On top of that is a lingering worry that, though Max Allegri exceeded all expectations in his first season, extinguishing the negativity that followed his appointment months after being ditched by AC Milan, he was similarly dominant in year one at San Siro and couldn't sustain it.
That Rossoneri dethroning was also impacted by the departure of Pirlo on a free transfer, with the veteran midfielder emerging as Serie A's Zlatan Ibrahimovic of the 2010s in terms of scudetto magnetism by celebrating five on the spin.
However, while the Old Lady have relinquished prize assets, they have recruited wisely once again. Tevez was replaced by the three-headed Mario Mandzukic, Paulo Dybala and Simone Zaza monster, Sami Khedira has similar top-level experience to Pirlo, albeit a different skillset, and Mario Gotze and Julian Draxler are being pursued with the Vidal money.
The other thing that bodes well for Juventus, and leads this writer to rate them more of a back than a lay at 1.684/6, is that the teams who are pulling off the most impressive business are the ones with the most ground to catch up.

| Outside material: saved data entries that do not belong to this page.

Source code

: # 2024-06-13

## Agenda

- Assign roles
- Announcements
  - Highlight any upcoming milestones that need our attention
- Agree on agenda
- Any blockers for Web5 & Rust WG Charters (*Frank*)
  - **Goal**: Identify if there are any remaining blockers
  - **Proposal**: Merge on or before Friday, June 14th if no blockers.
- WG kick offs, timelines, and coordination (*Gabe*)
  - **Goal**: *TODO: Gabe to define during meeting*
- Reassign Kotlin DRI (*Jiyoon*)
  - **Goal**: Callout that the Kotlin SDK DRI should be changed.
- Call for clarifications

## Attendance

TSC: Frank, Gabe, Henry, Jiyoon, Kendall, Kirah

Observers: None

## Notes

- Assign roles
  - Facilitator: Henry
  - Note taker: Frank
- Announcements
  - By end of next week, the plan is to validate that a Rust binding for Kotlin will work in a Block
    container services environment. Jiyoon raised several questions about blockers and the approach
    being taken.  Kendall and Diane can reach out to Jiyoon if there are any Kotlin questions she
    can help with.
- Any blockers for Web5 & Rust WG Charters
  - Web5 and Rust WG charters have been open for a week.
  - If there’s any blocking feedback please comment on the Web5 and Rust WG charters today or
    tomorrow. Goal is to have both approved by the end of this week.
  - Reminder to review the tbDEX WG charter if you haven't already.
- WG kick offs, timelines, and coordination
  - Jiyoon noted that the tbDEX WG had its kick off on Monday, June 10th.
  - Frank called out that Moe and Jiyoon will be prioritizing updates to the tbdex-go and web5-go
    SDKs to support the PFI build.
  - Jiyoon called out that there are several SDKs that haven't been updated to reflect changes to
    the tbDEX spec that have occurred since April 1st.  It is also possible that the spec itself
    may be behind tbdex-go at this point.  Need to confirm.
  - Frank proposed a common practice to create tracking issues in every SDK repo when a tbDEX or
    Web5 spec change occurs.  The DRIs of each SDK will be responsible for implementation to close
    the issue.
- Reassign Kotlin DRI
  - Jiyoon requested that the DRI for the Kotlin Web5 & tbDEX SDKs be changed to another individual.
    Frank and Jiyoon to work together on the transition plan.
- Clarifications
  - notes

The quartet who came closest to them in 2014/15 - Roma 7.87/1, Lazio 25.024/1, Fiorentina 60.059/1 and Napoli 10.09/1 - have either not strengthened significantly or actually become weaker, with those title odds telling much of the story.
With the exception of Wojciech Szczesny and Iago Falque, pretty much everyone that Roma have signed this summer was either already on the books or there on loan before. Lazio have merely added some inexpensive early-20-somethings, most notably Ravel Morrison and Barcelona B's Patric.
Fiorentina and Napoli both parted with coaches Vincenzo Montella and Rafael Benitez - the former widely recognised as the instigator of the Viola's resurgence and the latter one of the most famous tacticians on the planet - and took gambles in replacing them with the less established Paulo Sousa and Maurizio Sarri.
The Tuscan club sold Stevan Savic, were ditched for Juventus by goalkeeper Neto (who previously vowed never to make that unpopular move) and were snubbed by loan hero Mohamed Salah. It has been a bit better for Napoli, who have made a few decent purchases and not yet surrendered any starting players, but not sufficiently to get punters truly believing.
Instead, the two sides conducting the most ambitious dealings are Inter 13.5 and AC Milan 16.5, who are coming from 32 and 35 points behind Juventus . Yes, the Old Lady won from seventh in 2011/12 to return to power, yet these two were even further back: eighth and tenth.
Even with Miranda and Geoffrey Kondogbia arriving at Inter and Andrea Bertolacci and Carlos Bacca joining AC Milan, they possess incomplete squads led by coaches who haven't been in charge long in Roberto Mancini and Sinisa Mihajlovic.
Champions League readmission should be their priority.